There has been some discussion about the difference in Hillary Clinton's vote in New Hampshire with machine counted votes versus hand counted votes -- see here. Overall, Hillary got 39.0% of the NH vote. But she received 40.1% of the machine counted vote and only 34.7% of the hand counted vote.
When my son first showed me this, I jumped to the obvious conclusion that towns in NH that have machines counting the votes are different from town that count by hand. A classic statistical problem: correlation does not prove causation, and the old omitted variables problem. Hillary probably does better with voters who live in towns that count votes by machine. If you look at the data, it appears that "machine count" is the variable determining the Hillary vote, when in fact it is an underlying variable -- wealth, race, educational levels -- that really determines the vote difference, and that we are not measuring. So "machine count" is simply "picking up" the effect of the variable(s) omitted from the analysis.
Ah, the wonders of technology. My son showed me a website that did some analysis by town size. Sure enough, Hillary does better in large towns, and large towns tend to do more machine counting. So, it appears that the relationship between Hillary's vote and METHOD (the vote counting method) is just picking up the underlying relationship between Hillary's vote and TOWN SIZE. TOWN SIZE itself is a proxy for things such as wealth, education, etc.
Even more wonders of technology. I had my son collect the voting data on the 220 towns of NH. Using PERL, he downloaded the data to Excel for me to use in about 15 minutes. So I had four variables on each town in NH: TOTAL VOTE (a measure of town size), CLINTON PERCENT, OBAMA PERCENT, and METHOD (1 for MACHINE COUNT, 0 for HAND COUNT).
I quickly ran a univariate regression of CLINTON PERCENT on METHOD: Sure enough, the regression equation is
CLINTON PERCENT = 33.68 + 5.64 METHOD
with a standard error of 1.01 on METHOD (t-statistic of 5.58).

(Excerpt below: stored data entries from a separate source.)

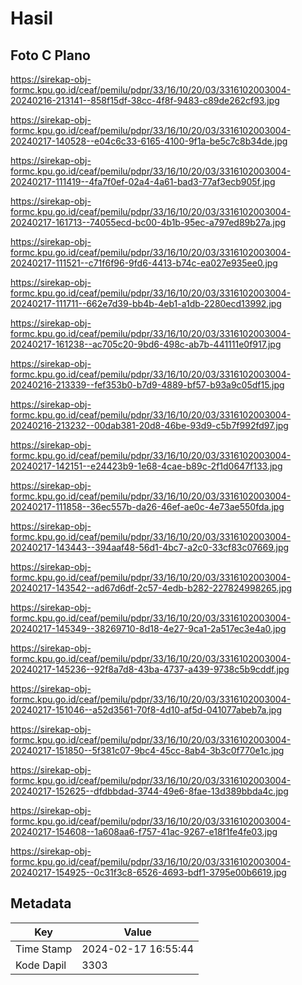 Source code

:# Hasil

## Foto C Plano

https://sirekap-obj-formc.kpu.go.id/ceaf/pemilu/pdpr/33/16/10/20/03/3316102003004-20240216-213141--858f15df-38cc-4f8f-9483-c89de262cf93.jpg

https://sirekap-obj-formc.kpu.go.id/ceaf/pemilu/pdpr/33/16/10/20/03/3316102003004-20240217-140528--e04c6c33-6165-4100-9f1a-be5c7c8b34de.jpg

https://sirekap-obj-formc.kpu.go.id/ceaf/pemilu/pdpr/33/16/10/20/03/3316102003004-20240217-111419--4fa7f0ef-02a4-4a61-bad3-77af3ecb905f.jpg

https://sirekap-obj-formc.kpu.go.id/ceaf/pemilu/pdpr/33/16/10/20/03/3316102003004-20240217-161713--74055ecd-bc00-4b1b-95ec-a797ed89b27a.jpg

https://sirekap-obj-formc.kpu.go.id/ceaf/pemilu/pdpr/33/16/10/20/03/3316102003004-20240217-111521--c71f6f96-9fd6-4413-b74c-ea027e935ee0.jpg

https://sirekap-obj-formc.kpu.go.id/ceaf/pemilu/pdpr/33/16/10/20/03/3316102003004-20240217-111711--662e7d39-bb4b-4eb1-a1db-2280ecd13992.jpg

https://sirekap-obj-formc.kpu.go.id/ceaf/pemilu/pdpr/33/16/10/20/03/3316102003004-20240217-161238--ac705c20-9bd6-498c-ab7b-441111e0f917.jpg

https://sirekap-obj-formc.kpu.go.id/ceaf/pemilu/pdpr/33/16/10/20/03/3316102003004-20240216-213339--fef353b0-b7d9-4889-bf57-b93a9c05df15.jpg

https://sirekap-obj-formc.kpu.go.id/ceaf/pemilu/pdpr/33/16/10/20/03/3316102003004-20240216-213232--00dab381-20d8-46be-93d9-c5b7f992fd97.jpg

https://sirekap-obj-formc.kpu.go.id/ceaf/pemilu/pdpr/33/16/10/20/03/3316102003004-20240217-142151--e24423b9-1e68-4cae-b89c-2f1d0647f133.jpg

https://sirekap-obj-formc.kpu.go.id/ceaf/pemilu/pdpr/33/16/10/20/03/3316102003004-20240217-111858--36ec557b-da26-46ef-ae0c-4e73ae550fda.jpg

https://sirekap-obj-formc.kpu.go.id/ceaf/pemilu/pdpr/33/16/10/20/03/3316102003004-20240217-143443--394aaf48-56d1-4bc7-a2c0-33cf83c07669.jpg

https://sirekap-obj-formc.kpu.go.id/ceaf/pemilu/pdpr/33/16/10/20/03/3316102003004-20240217-143542--ad67d6df-2c57-4edb-b282-227824998265.jpg

https://sirekap-obj-formc.kpu.go.id/ceaf/pemilu/pdpr/33/16/10/20/03/3316102003004-20240217-145349--38269710-8d18-4e27-9ca1-2a517ec3e4a0.jpg

https://sirekap-obj-formc.kpu.go.id/ceaf/pemilu/pdpr/33/16/10/20/03/3316102003004-20240217-145236--92f8a7d8-43ba-4737-a439-9738c5b9cddf.jpg

https://sirekap-obj-formc.kpu.go.id/ceaf/pemilu/pdpr/33/16/10/20/03/3316102003004-20240217-151046--a52d3561-70f8-4d10-af5d-041077abeb7a.jpg

https://sirekap-obj-formc.kpu.go.id/ceaf/pemilu/pdpr/33/16/10/20/03/3316102003004-20240217-151850--5f381c07-9bc4-45cc-8ab4-3b3c0f770e1c.jpg

https://sirekap-obj-formc.kpu.go.id/ceaf/pemilu/pdpr/33/16/10/20/03/3316102003004-20240217-152625--dfdbbdad-3744-49e6-8fae-13d389bbda4c.jpg

https://sirekap-obj-formc.kpu.go.id/ceaf/pemilu/pdpr/33/16/10/20/03/3316102003004-20240217-154608--1a608aa6-f757-41ac-9267-e18f1fe4fe03.jpg

https://sirekap-obj-formc.kpu.go.id/ceaf/pemilu/pdpr/33/16/10/20/03/3316102003004-20240217-154925--0c31f3c8-6526-4693-bdf1-3795e00b6619.jpg


## Metadata

| Key        | Value               |
| ---------- | ------------------- |
| Time Stamp | 2024-02-17 16:55:44 |
| Kode Dapil | 3303                |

That fits with the univariate analysis of the data as presented earlier. Sure enough, Hillary seems to do better when the vote is counted by machine!
I was sure that when I added TOTAL VOTE to the regression, the coefficient on METHOD would drop in size and in statistical significance. This does not HAVE to happen with correlated variables such as METHOD and TOTAL VOTE, but I was pretty sure it would.
Here are the multiple regression results:
CLINTON PERCENT = 33.56 +5.08 METHOD + .00028 TOTAL VOTE
with a standard error on METHOD of 1.12 and on TOTAL VOTE of .00024.
Amazing! METHOD continues to be the variable carrying the weight of the data. Town size is statistically insignificant and the method of counting accounts for most of the variation in Clinton's vote difference.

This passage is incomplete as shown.